• [DATA EXCERPTS]:

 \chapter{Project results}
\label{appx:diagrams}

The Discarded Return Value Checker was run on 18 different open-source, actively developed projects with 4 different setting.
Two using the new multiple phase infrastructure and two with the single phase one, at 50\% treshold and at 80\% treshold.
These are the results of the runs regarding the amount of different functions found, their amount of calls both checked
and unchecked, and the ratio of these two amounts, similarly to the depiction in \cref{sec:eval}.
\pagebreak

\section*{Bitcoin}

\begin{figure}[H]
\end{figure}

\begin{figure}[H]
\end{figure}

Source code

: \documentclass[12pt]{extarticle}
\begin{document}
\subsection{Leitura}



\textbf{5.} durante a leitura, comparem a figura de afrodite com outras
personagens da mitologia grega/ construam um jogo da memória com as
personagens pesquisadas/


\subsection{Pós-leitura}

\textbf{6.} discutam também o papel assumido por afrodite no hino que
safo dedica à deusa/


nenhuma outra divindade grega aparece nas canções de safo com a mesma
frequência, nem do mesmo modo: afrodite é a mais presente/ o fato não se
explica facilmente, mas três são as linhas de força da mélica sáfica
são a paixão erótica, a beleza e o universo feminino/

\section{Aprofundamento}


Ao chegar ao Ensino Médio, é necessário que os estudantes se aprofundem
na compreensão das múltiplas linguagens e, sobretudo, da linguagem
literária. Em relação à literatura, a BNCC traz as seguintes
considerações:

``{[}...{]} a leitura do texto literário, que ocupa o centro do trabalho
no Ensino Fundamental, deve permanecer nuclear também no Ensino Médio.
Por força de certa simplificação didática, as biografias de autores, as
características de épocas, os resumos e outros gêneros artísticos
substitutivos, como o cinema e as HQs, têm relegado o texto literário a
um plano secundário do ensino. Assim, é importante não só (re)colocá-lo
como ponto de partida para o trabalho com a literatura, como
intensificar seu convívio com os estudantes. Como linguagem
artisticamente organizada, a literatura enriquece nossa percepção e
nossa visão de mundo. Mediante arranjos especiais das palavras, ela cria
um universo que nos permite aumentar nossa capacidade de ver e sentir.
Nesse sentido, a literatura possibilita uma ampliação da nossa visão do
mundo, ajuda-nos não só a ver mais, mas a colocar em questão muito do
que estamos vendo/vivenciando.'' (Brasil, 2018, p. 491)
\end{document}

==

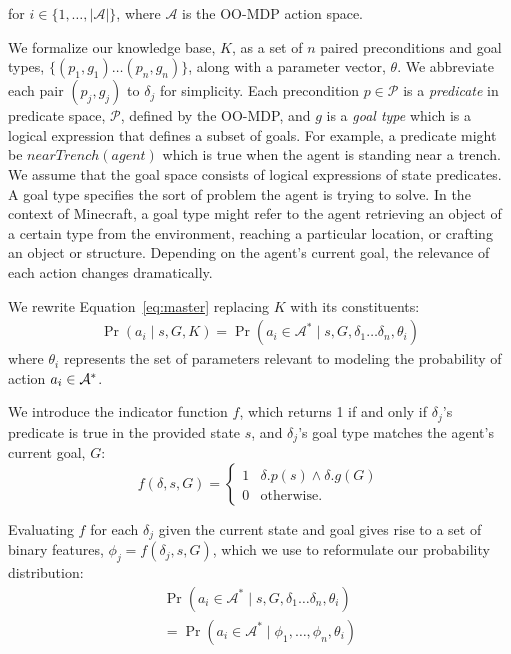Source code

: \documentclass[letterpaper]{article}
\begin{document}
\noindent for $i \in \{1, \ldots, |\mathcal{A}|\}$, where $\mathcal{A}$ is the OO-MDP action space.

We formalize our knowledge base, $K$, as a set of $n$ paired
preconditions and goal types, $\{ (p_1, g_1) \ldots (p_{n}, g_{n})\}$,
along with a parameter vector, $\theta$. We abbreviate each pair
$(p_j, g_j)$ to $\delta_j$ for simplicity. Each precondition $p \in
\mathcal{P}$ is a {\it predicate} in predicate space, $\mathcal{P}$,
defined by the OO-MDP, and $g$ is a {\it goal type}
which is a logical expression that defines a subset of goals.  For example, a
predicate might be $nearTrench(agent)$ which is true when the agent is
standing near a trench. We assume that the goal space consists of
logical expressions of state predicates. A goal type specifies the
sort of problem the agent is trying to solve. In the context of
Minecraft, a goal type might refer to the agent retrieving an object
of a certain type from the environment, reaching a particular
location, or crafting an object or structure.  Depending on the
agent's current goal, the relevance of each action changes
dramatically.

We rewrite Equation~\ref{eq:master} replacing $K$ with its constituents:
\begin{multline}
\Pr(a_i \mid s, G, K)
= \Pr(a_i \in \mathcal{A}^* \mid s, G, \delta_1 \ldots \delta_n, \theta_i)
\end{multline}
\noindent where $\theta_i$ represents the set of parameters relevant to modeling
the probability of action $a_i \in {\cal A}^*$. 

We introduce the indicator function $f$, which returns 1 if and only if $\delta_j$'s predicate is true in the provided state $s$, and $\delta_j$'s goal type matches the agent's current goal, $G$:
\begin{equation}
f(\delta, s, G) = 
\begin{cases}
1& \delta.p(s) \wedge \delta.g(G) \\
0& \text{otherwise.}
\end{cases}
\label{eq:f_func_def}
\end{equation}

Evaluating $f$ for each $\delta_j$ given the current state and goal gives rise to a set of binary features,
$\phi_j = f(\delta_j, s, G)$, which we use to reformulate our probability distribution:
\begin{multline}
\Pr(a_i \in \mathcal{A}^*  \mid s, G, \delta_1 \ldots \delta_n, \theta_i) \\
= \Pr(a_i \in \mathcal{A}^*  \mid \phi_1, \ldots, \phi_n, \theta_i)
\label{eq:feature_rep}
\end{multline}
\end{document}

---

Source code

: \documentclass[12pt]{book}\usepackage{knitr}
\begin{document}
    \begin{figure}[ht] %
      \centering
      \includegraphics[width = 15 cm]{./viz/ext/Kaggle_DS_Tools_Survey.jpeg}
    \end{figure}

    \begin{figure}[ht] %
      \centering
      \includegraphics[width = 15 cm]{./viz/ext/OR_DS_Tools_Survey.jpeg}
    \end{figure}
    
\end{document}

• [DIRECTIONS]:
The exact lines of the material above starting at the one that contains "no Ensino Fundamental, deve" and ending at the one that contains "um universo que" are what to retype; leave out everything else.

• [RESPONSE FOR THIS EXERCISE]:
no Ensino Fundamental, deve permanecer nuclear também no Ensino Médio.
Por força de certa simplificação didática, as biografias de autores, as
características de épocas, os resumos e outros gêneros artísticos
substitutivos, como o cinema e as HQs, têm relegado o texto literário a
um plano secundário do ensino. Assim, é importante não só (re)colocá-lo
como ponto de partida para o trabalho com a literatura, como
intensificar seu convívio com os estudantes. Como linguagem
artisticamente organizada, a literatura enriquece nossa percepção e
nossa visão de mundo. Mediante arranjos especiais das palavras, ela cria
um universo que nos permite aumentar nossa capacidade de ver e sentir.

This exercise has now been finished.